What is being asked | Would you output the entries below only from the line containing "case of some" through the line containing "items picked up", exactly as they stand and with both ends included?

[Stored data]

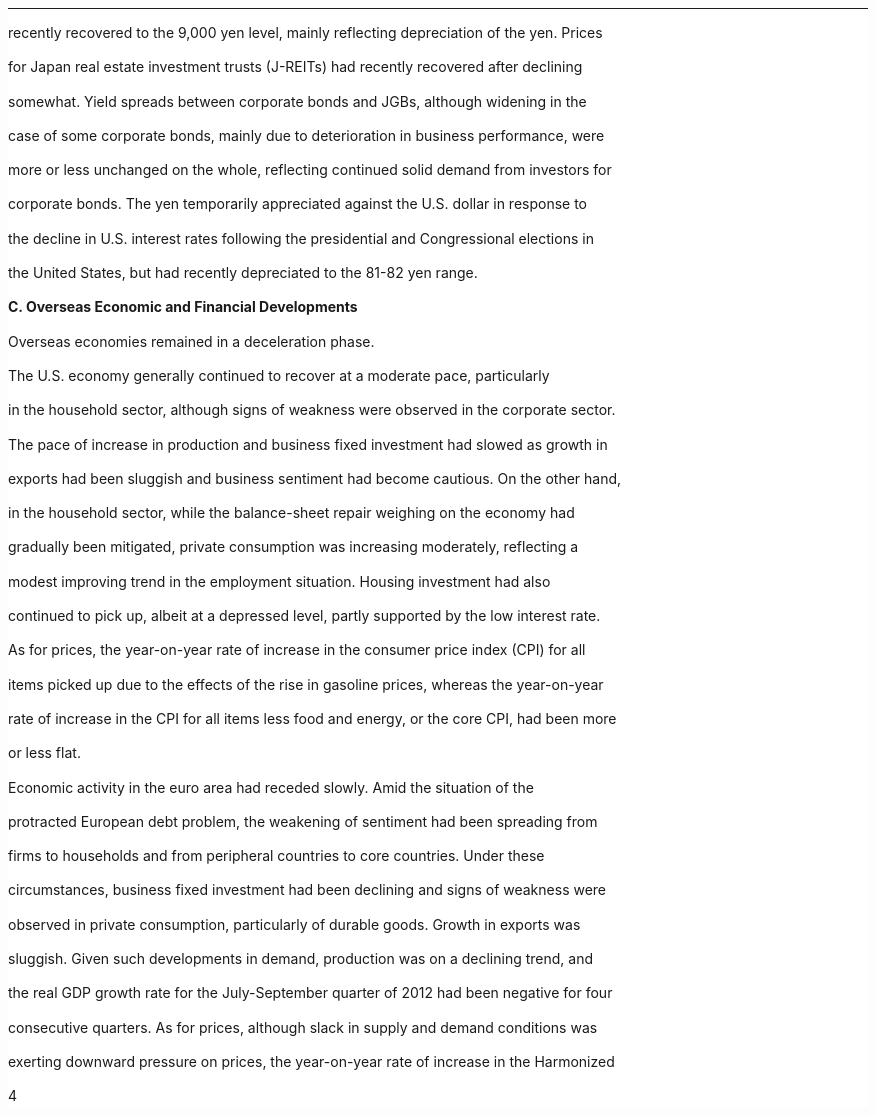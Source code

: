 
-----

recently recovered to the 9,000 yen level, mainly reflecting depreciation of the yen. Prices

for Japan real estate investment trusts (J-REITs) had recently recovered after declining

somewhat. Yield spreads between corporate bonds and JGBs, although widening in the

case of some corporate bonds, mainly due to deterioration in business performance, were

more or less unchanged on the whole, reflecting continued solid demand from investors for

corporate bonds. The yen temporarily appreciated against the U.S. dollar in response to

the decline in U.S. interest rates following the presidential and Congressional elections in

the United States, but had recently depreciated to the 81-82 yen range.

**C. Overseas Economic and Financial Developments**

Overseas economies remained in a deceleration phase.

The U.S. economy generally continued to recover at a moderate pace, particularly

in the household sector, although signs of weakness were observed in the corporate sector.

The pace of increase in production and business fixed investment had slowed as growth in

exports had been sluggish and business sentiment had become cautious. On the other hand,

in the household sector, while the balance-sheet repair weighing on the economy had

gradually been mitigated, private consumption was increasing moderately, reflecting a

modest improving trend in the employment situation. Housing investment had also

continued to pick up, albeit at a depressed level, partly supported by the low interest rate.

As for prices, the year-on-year rate of increase in the consumer price index (CPI) for all

items picked up due to the effects of the rise in gasoline prices, whereas the year-on-year

rate of increase in the CPI for all items less food and energy, or the core CPI, had been more

or less flat.

Economic activity in the euro area had receded slowly. Amid the situation of the

protracted European debt problem, the weakening of sentiment had been spreading from

firms to households and from peripheral countries to core countries. Under these

circumstances, business fixed investment had been declining and signs of weakness were

observed in private consumption, particularly of durable goods. Growth in exports was

sluggish. Given such developments in demand, production was on a declining trend, and

the real GDP growth rate for the July-September quarter of 2012 had been negative for four

consecutive quarters. As for prices, although slack in supply and demand conditions was

exerting downward pressure on prices, the year-on-year rate of increase in the Harmonized

4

Result of the exercise |
case of some corporate bonds, mainly due to deterioration in business performance, were

more or less unchanged on the whole, reflecting continued solid demand from investors for

corporate bonds. The yen temporarily appreciated against the U.S. dollar in response to

the decline in U.S. interest rates following the presidential and Congressional elections in

the United States, but had recently depreciated to the 81-82 yen range.

**C. Overseas Economic and Financial Developments**

Overseas economies remained in a deceleration phase.

The U.S. economy generally continued to recover at a moderate pace, particularly

in the household sector, although signs of weakness were observed in the corporate sector.

The pace of increase in production and business fixed investment had slowed as growth in

exports had been sluggish and business sentiment had become cautious. On the other hand,

in the household sector, while the balance-sheet repair weighing on the economy had

gradually been mitigated, private consumption was increasing moderately, reflecting a

modest improving trend in the employment situation. Housing investment had also

continued to pick up, albeit at a depressed level, partly supported by the low interest rate.

As for prices, the year-on-year rate of increase in the consumer price index (CPI) for all

items picked up due to the effects of the rise in gasoline prices, whereas the year-on-year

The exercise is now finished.